▶ _TASK PROMPT_
In the entries that follow, find each line with the word "appelée" and copy it.

[Data records]
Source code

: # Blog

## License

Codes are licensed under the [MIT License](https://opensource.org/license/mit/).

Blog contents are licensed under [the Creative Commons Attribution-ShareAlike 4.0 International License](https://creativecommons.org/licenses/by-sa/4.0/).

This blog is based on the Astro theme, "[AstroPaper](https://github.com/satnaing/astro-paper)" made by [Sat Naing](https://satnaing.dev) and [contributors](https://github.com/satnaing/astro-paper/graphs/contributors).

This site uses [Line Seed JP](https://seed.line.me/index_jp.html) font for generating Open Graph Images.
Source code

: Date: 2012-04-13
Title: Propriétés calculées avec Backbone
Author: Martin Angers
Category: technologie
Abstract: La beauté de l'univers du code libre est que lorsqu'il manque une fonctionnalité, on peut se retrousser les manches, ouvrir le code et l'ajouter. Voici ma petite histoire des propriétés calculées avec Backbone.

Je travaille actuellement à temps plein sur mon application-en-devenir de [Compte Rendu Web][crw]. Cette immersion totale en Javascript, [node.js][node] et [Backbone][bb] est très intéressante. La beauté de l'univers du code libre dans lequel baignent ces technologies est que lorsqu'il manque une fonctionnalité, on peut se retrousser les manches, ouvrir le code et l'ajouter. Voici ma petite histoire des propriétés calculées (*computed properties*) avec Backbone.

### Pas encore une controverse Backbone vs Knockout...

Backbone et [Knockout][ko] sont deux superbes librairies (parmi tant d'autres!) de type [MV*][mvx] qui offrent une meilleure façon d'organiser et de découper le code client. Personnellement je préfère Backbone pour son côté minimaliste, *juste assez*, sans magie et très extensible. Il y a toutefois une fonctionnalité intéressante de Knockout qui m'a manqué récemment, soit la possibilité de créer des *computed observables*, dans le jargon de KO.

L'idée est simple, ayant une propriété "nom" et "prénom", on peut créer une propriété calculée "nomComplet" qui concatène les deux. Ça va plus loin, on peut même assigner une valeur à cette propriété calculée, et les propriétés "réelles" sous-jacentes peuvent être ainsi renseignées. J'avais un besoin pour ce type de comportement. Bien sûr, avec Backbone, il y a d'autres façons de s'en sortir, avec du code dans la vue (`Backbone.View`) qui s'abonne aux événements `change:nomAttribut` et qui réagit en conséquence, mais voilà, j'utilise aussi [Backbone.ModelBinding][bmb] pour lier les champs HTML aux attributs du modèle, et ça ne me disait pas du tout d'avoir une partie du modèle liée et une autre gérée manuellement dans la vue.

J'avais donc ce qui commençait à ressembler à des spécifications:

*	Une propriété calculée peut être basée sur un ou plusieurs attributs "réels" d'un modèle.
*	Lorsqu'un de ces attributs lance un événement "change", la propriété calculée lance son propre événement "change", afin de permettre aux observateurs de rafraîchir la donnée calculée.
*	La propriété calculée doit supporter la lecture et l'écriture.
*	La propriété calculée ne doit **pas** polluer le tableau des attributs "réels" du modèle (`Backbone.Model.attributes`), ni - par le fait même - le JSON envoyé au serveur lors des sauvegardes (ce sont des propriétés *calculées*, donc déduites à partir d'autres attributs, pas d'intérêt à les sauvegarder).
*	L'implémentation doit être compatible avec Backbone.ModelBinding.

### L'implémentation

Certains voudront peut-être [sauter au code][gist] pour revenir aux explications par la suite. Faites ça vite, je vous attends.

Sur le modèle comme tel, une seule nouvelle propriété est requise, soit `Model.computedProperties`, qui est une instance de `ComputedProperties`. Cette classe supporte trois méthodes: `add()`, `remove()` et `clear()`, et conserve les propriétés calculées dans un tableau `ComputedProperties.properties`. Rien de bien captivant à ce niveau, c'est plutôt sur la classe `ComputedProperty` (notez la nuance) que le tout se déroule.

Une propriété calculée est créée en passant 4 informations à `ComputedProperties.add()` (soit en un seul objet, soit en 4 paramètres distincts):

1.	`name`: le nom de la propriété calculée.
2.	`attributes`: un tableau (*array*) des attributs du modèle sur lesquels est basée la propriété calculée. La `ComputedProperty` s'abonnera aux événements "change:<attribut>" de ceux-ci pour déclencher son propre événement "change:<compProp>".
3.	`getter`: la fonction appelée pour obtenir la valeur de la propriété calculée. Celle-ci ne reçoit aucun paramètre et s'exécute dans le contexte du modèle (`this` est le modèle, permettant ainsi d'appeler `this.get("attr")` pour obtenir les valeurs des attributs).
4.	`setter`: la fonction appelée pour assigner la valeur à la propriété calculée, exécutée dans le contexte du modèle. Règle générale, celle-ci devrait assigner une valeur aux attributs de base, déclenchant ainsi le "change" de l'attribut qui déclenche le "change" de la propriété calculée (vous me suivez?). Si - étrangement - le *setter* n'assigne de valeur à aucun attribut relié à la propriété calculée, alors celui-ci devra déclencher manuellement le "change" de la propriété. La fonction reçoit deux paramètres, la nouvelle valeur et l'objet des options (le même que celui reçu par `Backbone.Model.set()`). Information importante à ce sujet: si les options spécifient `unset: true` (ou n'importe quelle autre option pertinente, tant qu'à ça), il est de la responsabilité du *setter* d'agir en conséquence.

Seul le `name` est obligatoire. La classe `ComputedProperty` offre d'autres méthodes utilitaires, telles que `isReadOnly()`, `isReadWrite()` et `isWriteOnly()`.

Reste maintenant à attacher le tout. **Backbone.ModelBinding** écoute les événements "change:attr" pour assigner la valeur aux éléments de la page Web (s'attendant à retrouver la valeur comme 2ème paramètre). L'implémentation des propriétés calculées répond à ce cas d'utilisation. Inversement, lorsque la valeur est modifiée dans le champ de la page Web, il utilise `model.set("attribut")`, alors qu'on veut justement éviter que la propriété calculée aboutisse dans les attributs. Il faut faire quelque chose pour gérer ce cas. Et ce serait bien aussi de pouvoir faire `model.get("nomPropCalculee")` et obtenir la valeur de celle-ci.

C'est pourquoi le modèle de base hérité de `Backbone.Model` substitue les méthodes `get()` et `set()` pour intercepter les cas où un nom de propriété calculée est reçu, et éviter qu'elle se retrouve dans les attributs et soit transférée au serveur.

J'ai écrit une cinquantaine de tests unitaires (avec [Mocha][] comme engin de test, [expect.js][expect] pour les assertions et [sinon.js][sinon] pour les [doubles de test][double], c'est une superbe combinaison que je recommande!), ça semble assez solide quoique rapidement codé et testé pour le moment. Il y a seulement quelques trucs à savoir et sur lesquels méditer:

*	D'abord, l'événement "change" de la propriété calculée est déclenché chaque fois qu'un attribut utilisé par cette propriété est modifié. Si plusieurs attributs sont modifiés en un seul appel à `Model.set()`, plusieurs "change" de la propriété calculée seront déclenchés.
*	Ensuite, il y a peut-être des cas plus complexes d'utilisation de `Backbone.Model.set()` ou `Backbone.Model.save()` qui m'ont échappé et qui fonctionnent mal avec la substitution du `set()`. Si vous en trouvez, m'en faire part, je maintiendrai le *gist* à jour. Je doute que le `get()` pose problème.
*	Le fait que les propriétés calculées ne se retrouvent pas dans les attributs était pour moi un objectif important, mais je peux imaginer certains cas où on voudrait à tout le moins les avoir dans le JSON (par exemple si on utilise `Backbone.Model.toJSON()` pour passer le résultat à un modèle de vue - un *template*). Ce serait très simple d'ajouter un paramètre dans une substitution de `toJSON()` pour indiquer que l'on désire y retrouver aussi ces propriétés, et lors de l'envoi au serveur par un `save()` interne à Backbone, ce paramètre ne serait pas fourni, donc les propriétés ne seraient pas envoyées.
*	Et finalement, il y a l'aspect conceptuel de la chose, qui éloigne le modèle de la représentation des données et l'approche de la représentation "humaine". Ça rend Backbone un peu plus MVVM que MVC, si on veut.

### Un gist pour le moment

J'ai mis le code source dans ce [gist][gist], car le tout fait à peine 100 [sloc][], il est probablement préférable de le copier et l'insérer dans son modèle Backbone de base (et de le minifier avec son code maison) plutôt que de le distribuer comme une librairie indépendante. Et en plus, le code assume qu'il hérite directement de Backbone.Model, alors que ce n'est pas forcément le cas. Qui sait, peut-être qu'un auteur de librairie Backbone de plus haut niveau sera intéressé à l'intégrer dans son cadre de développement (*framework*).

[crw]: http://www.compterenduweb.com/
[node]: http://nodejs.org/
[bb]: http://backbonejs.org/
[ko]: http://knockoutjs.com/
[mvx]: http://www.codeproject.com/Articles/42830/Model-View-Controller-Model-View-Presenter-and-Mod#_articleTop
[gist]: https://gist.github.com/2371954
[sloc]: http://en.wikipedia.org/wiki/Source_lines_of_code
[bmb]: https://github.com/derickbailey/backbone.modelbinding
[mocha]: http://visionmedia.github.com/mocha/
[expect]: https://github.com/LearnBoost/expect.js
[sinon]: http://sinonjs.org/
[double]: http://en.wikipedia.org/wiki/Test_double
...
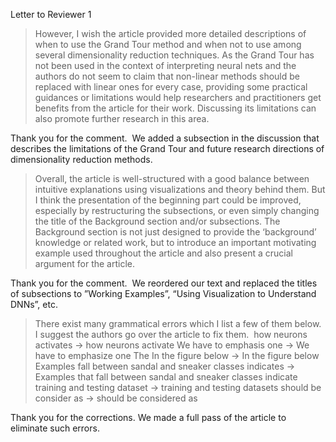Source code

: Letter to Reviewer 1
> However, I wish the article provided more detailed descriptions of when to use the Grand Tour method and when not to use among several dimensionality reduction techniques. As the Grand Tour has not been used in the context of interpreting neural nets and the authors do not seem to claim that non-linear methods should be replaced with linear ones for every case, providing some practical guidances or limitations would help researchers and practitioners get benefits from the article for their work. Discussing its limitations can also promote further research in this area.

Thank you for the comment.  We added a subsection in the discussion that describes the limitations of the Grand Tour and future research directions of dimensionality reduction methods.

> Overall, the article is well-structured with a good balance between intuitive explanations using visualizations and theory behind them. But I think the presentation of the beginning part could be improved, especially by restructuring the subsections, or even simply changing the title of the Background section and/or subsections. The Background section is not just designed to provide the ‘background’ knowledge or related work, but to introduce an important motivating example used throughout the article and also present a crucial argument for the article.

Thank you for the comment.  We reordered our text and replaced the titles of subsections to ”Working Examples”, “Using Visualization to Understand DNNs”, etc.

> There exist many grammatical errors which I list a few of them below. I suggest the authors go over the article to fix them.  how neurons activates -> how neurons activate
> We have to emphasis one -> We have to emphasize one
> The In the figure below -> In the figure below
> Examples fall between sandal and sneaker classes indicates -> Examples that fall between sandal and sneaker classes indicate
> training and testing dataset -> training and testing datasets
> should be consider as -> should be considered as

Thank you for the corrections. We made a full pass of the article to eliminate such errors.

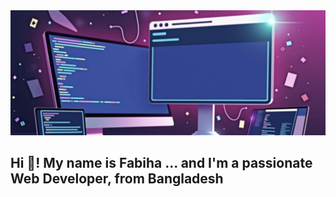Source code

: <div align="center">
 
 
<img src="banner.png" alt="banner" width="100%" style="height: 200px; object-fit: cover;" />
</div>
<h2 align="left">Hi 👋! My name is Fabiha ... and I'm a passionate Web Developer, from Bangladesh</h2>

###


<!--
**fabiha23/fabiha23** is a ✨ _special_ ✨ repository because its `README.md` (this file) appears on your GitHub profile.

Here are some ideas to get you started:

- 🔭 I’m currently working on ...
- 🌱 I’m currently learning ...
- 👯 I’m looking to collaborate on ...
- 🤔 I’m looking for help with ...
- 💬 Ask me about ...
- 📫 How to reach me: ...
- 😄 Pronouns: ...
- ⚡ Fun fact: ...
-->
...
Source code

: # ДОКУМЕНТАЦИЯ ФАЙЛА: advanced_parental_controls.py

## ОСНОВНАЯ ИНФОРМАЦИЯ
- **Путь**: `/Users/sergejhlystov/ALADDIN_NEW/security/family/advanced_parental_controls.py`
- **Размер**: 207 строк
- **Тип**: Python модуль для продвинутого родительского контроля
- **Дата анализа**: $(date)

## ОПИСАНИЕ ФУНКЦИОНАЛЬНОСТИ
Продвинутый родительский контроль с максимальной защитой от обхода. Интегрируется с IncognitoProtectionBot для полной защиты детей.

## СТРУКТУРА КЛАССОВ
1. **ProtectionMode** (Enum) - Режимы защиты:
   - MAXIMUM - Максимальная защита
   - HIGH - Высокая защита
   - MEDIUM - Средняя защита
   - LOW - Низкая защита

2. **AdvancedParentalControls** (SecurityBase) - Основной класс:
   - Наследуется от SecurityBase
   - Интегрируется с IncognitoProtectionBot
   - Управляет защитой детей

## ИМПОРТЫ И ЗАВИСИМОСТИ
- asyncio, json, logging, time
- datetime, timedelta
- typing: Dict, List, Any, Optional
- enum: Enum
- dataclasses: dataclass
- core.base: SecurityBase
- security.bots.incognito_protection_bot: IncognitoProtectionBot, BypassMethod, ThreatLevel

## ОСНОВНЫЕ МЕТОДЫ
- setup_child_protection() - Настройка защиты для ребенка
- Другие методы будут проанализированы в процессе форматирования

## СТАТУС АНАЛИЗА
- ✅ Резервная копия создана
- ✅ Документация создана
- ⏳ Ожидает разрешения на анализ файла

▶ _REPLY_
3.	`getter`: la fonction appelée pour obtenir la valeur de la propriété calculée. Celle-ci ne reçoit aucun paramètre et s'exécute dans le contexte du modèle (`this` est le modèle, permettant ainsi d'appeler `this.get("attr")` pour obtenir les valeurs des attributs).
4.	`setter`: la fonction appelée pour assigner la valeur à la propriété calculée, exécutée dans le contexte du modèle. Règle générale, celle-ci devrait assigner une valeur aux attributs de base, déclenchant ainsi le "change" de l'attribut qui déclenche le "change" de la propriété calculée (vous me suivez?). Si - étrangement - le *setter* n'assigne de valeur à aucun attribut relié à la propriété calculée, alors celui-ci devra déclencher manuellement le "change" de la propriété. La fonction reçoit deux paramètres, la nouvelle valeur et l'objet des options (le même que celui reçu par `Backbone.Model.set()`). Information importante à ce sujet: si les options spécifient `unset: true` (ou n'importe quelle autre option pertinente, tant qu'à ça), il est de la responsabilité du *setter* d'agir en conséquence.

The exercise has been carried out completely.